The task –
Although the entries contain pictures, write out only their text, exactly as it stands.

(Beginning of Available data)

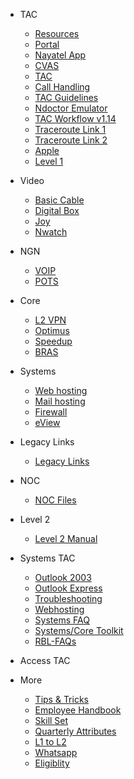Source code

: - TAC

  - [Resources](TAC.md)
  - [Portal](portal.md)
  - [Nayatel App](nayatelapp.md)
  - [CVAS](cvas.md)
  - [TAC](TAC.md)
  - [Call Handling](http://knowledge.dsl.net.pk/troubleshooting/Callhandling.htm)
  - [TAC Guidelines](http://knowledge.dsl.net.pk/TACGuidelines_v1.8.pdf)
  - [Ndoctor Emulator](http://knowledge.dsl.net.pk/Ndoctor/index.html)
  - [TAC Workflow v1.14](http://knowledge.dsl.net.pk/TAC%20L1%20TroubleShooting%20Guide%20V%201.14.docx)
  - [Traceroute Link 1](https://network-tools.webwiz.net/traceroute.htm)
  - [Traceroute Link 2](https://centralops.net/co/)
  - [Apple](apple.md)
  - [Level 1](level1.md)



- Video

  - [Basic Cable](basic.md)
  - [Digital Box](digital.md)
  - [Joy](joy.md)
  - [Nwatch](nwatch.md)

- NGN

  - [VOIP](voip.md)
  - [POTS](pots.md)



- Core

  - [L2 VPN](l2vpn.md)
  - [Optimus](optimus.md)
  - [Speedup](speedup.md)
  - [BRAS](bras.md)


- Systems

  - [Web hosting](webhosting.md)
  - [Mail hosting](mail.md)
  - [Firewall](firewall.md)
  - [eView](eview.md)

- Legacy Links
  - [Legacy Links](legacy-links.md)




- NOC
  - [NOC Files](noc.md)

- Level 2
  - [Level 2 Manual](https://docs.google.com/document/d/1I-CNR_mg6JUH2JvvIPpvrXJIF8cj7KYO/edit?usp=sharing&ouid=102631932253348495210&rtpof=true&sd=true)

- Systems TAC
  - [Outlook 2003](http://knowledge.dsl.net.pk/troubleshooting/systems/outlook2003.htm)
  - [Outlook Express](http://knowledge.dsl.net.pk/troubleshooting/systems/OutlookExpress.htm)
  - [Troubleshooting](http://knowledge.dsl.net.pk/troubleshooting/systems/troubleshooting.htm)
  - [Webhosting](http://knowledge.dsl.net.pk/troubleshooting/systems/web.htm)
  - [Systems FAQ](http://knowledge.dsl.net.pk/troubleshooting/systems/faq.htm)
  - [Systems/Core Toolkit](http://knowledge.dsl.net.pk/Core-Systems_TAC_Level2Support_ToolKitv1.xlsx)
  - [RBL-FAQs](http://knowledge.dsl.net.pk/RBL-FAQ.htm)

- Access TAC

- More

  - [Tips & Tricks](tips.md)
  - [Employee Handbook](https://drive.google.com/file/d/1yusHlAuYFDjdajiVlfXzGtVsUhSXIKUq/view)
  - [Skill Set](https://drive.google.com/file/d/1yvVYMa1sOsgu02IW7yAblXqqaxrLtVdk/view)
  - [Quarterly Attributes](https://docs.google.com/spreadsheets/d/1yyZHBKDKJ9AsH6MsC7jVdluYumjcLg9v/edit#gid=2019745594)
  - [L1 to L2](https://docs.google.com/document/d/1yrnKJ9d23fmYqvKHNPZME00v6jHVgLEI/edit)
  - [Whatsapp](what.md)
  - [Eligiblity](https://docs.google.com/document/d/1yrFElCFTVlmowiW8lu6MimAua1KkRuYP/edit)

(End of Available data)

Solution to this exercise –
Source code

: - TAC

  - [Resources](TAC.md)
  - [Portal](portal.md)
  - [Nayatel App](nayatelapp.md)
  - [CVAS](cvas.md)
  - [TAC](TAC.md)
  - [Call Handling](http://knowledge.dsl.net.pk/troubleshooting/Callhandling.htm)
  - [TAC Guidelines](http://knowledge.dsl.net.pk/TACGuidelines_v1.8.pdf)
  - [Ndoctor Emulator](http://knowledge.dsl.net.pk/Ndoctor/index.html)
  - [TAC Workflow v1.14](http://knowledge.dsl.net.pk/TAC%20L1%20TroubleShooting%20Guide%20V%201.14.docx)
  - [Traceroute Link 1](https://network-tools.webwiz.net/traceroute.htm)
  - [Traceroute Link 2](https://centralops.net/co/)
  - [Apple](apple.md)
  - [Level 1](level1.md)



- Video

  - [Basic Cable](basic.md)
  - [Digital Box](digital.md)
  - [Joy](joy.md)
  - [Nwatch](nwatch.md)

- NGN

  - [VOIP](voip.md)
  - [POTS](pots.md)



- Core

  - [L2 VPN](l2vpn.md)
  - [Optimus](optimus.md)
  - [Speedup](speedup.md)
  - [BRAS](bras.md)


- Systems

  - [Web hosting](webhosting.md)
  - [Mail hosting](mail.md)
  - [Firewall](firewall.md)
  - [eView](eview.md)

- Legacy Links
  - [Legacy Links](legacy-links.md)




- NOC
  - [NOC Files](noc.md)

- Level 2
  - [Level 2 Manual](https://docs.google.com/document/d/1I-CNR_mg6JUH2JvvIPpvrXJIF8cj7KYO/edit?usp=sharing&ouid=102631932253348495210&rtpof=true&sd=true)

- Systems TAC
  - [Outlook 2003](http://knowledge.dsl.net.pk/troubleshooting/systems/outlook2003.htm)
  - [Outlook Express](http://knowledge.dsl.net.pk/troubleshooting/systems/OutlookExpress.htm)
  - [Troubleshooting](http://knowledge.dsl.net.pk/troubleshooting/systems/troubleshooting.htm)
  - [Webhosting](http://knowledge.dsl.net.pk/troubleshooting/systems/web.htm)
  - [Systems FAQ](http://knowledge.dsl.net.pk/troubleshooting/systems/faq.htm)
  - [Systems/Core Toolkit](http://knowledge.dsl.net.pk/Core-Systems_TAC_Level2Support_ToolKitv1.xlsx)
  - [RBL-FAQs](http://knowledge.dsl.net.pk/RBL-FAQ.htm)

- Access TAC

- More

  - [Tips & Tricks](tips.md)
  - [Employee Handbook](https://drive.google.com/file/d/1yusHlAuYFDjdajiVlfXzGtVsUhSXIKUq/view)
  - [Skill Set](https://drive.google.com/file/d/1yvVYMa1sOsgu02IW7yAblXqqaxrLtVdk/view)
  - [Quarterly Attributes](https://docs.google.com/spreadsheets/d/1yyZHBKDKJ9AsH6MsC7jVdluYumjcLg9v/edit#gid=2019745594)
  - [L1 to L2](https://docs.google.com/document/d/1yrnKJ9d23fmYqvKHNPZME00v6jHVgLEI/edit)
  - [Whatsapp](what.md)
  - [Eligiblity](https://docs.google.com/document/d/1yrFElCFTVlmowiW8lu6MimAua1KkRuYP/edit)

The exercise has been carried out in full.